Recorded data

══════════════════════════════

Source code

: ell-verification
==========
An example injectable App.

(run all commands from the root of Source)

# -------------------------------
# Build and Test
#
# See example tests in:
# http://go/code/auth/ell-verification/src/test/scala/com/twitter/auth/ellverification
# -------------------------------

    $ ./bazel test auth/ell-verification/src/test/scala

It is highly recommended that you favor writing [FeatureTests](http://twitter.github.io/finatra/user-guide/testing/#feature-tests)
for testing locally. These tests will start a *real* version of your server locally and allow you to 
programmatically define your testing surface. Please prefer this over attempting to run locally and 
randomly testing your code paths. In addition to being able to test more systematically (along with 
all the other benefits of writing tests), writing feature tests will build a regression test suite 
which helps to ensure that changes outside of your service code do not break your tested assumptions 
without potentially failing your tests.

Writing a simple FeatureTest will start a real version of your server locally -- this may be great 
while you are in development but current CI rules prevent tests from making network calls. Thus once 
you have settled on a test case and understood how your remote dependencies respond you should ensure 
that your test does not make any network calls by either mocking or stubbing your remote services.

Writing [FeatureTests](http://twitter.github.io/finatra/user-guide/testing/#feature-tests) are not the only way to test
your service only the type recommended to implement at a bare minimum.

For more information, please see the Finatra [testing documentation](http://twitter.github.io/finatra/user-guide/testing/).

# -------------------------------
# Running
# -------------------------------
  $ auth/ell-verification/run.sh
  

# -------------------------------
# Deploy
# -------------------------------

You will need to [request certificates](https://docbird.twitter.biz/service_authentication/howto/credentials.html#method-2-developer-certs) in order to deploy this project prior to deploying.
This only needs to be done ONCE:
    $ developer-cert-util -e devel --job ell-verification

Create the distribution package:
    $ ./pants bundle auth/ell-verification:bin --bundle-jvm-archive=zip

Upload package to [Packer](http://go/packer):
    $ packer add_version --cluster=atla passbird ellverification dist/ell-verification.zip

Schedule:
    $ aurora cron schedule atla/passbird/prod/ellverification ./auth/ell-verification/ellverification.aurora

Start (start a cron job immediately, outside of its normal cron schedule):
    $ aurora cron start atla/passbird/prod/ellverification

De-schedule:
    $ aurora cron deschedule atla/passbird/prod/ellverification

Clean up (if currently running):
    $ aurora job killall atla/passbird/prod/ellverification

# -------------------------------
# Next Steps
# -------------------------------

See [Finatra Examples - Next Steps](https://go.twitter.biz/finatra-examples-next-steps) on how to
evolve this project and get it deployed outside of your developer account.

══════════════════════════════

THE PROBLEM
Here the output must be the lines above from the line with "your service only" to the line with "job killall atla/passbird/prod/ellverification", both included, duplicated word for word and nothing else.

RESULT BELOW
your service only the type recommended to implement at a bare minimum.

For more information, please see the Finatra [testing documentation](http://twitter.github.io/finatra/user-guide/testing/).

# -------------------------------
# Running
# -------------------------------
  $ auth/ell-verification/run.sh
  

# -------------------------------
# Deploy
# -------------------------------

You will need to [request certificates](https://docbird.twitter.biz/service_authentication/howto/credentials.html#method-2-developer-certs) in order to deploy this project prior to deploying.
This only needs to be done ONCE:
    $ developer-cert-util -e devel --job ell-verification

Create the distribution package:
    $ ./pants bundle auth/ell-verification:bin --bundle-jvm-archive=zip

Upload package to [Packer](http://go/packer):
    $ packer add_version --cluster=atla passbird ellverification dist/ell-verification.zip

Schedule:
    $ aurora cron schedule atla/passbird/prod/ellverification ./auth/ell-verification/ellverification.aurora

Start (start a cron job immediately, outside of its normal cron schedule):
    $ aurora cron start atla/passbird/prod/ellverification

De-schedule:
    $ aurora cron deschedule atla/passbird/prod/ellverification

Clean up (if currently running):
    $ aurora job killall atla/passbird/prod/ellverification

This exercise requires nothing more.